Лиса. Ты не понимаешь. Это было крайне персонализировано. Кому–то была нужна я. Я конкретно. Кто–то знал мой распорядок, знал, когда я проснусь, когда пойду в душ, сколько времени там пробуду. Очень скоро случилось так, что я слегла с какой–то умопомрачительно мерзкой ангиной. Я не выбиралась из комнаты пять дней. Цветы сменились, когда я задремала, унесенная жаром в какой–то багровый, пульсирующий бред. В общем, я оставила ему записку прямо возле вазы. Что–то вроде «прекрати, ты меня пугаешь. Не шпионь за мной. Напиши, что тебе от меня надо». Я думала, что с его ответом, чем–то вроде «я хочу разрезать твое тело на сорок кусков, поджарить его на постном масле и сожрать в полнолуние», я снова сунусь в милицию, и тогда эти молоденькие прапора перестанут ржать и займутся работой. Но он поступил очень красиво. Больше цветов у себя на столике я не находила. Зато они начали появляться повсюду. Они торчали из водосточных труб, когда я гуляла. Я находила их у себя в сапоге, когда заканчивались шумные многолюдные гости, и все шли в прихожую одеваться. Я заходила в переполненный троллейбус и обнаруживала букет, лежащий на одном из сидений, — для меня. И никогда к ним не прилагалось записки. Ни единого слова. Он потом говорил, что собирался ухаживать за мной всегда вот так, из тени, ненавязчиво. Он говорил, что ему этого было достаточно. Я была первой, кто просил о свидании.

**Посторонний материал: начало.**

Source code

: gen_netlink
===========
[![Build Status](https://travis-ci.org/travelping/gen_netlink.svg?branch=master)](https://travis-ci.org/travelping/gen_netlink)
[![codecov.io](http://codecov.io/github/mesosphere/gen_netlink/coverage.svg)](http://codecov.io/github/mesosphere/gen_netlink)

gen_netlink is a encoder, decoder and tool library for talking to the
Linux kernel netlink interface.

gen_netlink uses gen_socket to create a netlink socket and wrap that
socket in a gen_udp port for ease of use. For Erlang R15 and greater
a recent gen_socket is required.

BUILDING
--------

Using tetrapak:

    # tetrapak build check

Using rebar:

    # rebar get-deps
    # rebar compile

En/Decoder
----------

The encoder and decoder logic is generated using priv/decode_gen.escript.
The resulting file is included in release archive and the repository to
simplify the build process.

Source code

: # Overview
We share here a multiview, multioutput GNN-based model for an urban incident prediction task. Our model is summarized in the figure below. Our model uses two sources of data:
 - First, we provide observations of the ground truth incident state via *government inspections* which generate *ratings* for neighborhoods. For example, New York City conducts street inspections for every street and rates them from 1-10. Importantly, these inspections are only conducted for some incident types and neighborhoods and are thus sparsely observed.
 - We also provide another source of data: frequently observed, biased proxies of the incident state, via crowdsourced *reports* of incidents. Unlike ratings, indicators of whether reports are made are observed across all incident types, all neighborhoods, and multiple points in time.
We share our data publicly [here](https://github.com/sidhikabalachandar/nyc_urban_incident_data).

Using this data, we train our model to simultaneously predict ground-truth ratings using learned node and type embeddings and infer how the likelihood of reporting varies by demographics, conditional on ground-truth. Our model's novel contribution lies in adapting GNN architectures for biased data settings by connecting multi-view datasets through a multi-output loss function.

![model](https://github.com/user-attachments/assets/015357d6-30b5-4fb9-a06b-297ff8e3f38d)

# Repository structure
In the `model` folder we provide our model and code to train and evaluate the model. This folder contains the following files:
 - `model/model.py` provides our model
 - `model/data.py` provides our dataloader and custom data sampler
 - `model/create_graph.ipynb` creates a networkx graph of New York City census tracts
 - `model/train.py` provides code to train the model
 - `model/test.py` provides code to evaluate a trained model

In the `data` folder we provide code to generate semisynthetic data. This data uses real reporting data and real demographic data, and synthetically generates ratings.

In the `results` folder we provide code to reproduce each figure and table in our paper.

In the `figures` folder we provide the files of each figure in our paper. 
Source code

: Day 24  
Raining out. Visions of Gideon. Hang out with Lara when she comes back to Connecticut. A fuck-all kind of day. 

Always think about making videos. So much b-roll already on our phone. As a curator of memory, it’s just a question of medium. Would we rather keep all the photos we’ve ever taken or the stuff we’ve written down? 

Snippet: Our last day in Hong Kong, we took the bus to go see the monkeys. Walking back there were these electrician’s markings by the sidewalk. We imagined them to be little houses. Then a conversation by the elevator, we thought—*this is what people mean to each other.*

Гоголь. Зачем ты мне все это говоришь?

Лиса. Для того, чтобы ты понял, мой грустный, дурашливый медведь: люди никогда не бывают абсолютно плохими. И абсолютно хорошими, к сожалению, тоже не бывают. Во всех нас есть добро. И красота. И еще масса всего остального. Я пытаюсь. Я, наверное, просто пытаюсь объяснить тебе, почему я не могла ответить «нет» на твой вопрос.

Гоголь. Почему же ты со мной? Почему не ищешь дальше хорошее в нем?

Лиса. Этот вопрос, на самом деле, является ответом. Ответом, милый. Ответом. Ответом, способным разогнать все те химеры, которые тебя донимают. Я с тобой. С тобой, слышишь? С тобой, и все!

Судя по характерным звукам, напоминающим насморк (повторяющееся шморганье носом и приглушенное учащенное «покашливание», какое издает человек, когда сильно дрожит на морозе), наблюдаемый Гоголь плачет. Через некоторое время к нему присоединяются аналогичные по характеру звуки Лисы. Через 17 мин. все звуки затихают и наблюдаемые засыпают (храп, сопение). Один из них встал в 03.45 ночи, начал одеваться, но разбудил второго, и они, некоторое время производя чмокающие звуки, предались затем постельной сцене, в которой пребывали 35 минут. После этого отдохнули 7 минут и продолжили одевание, которое на этот раз увенчалось успехом. Пройдя на микрофон 2, они покинули объект, закрыв дверь ключом.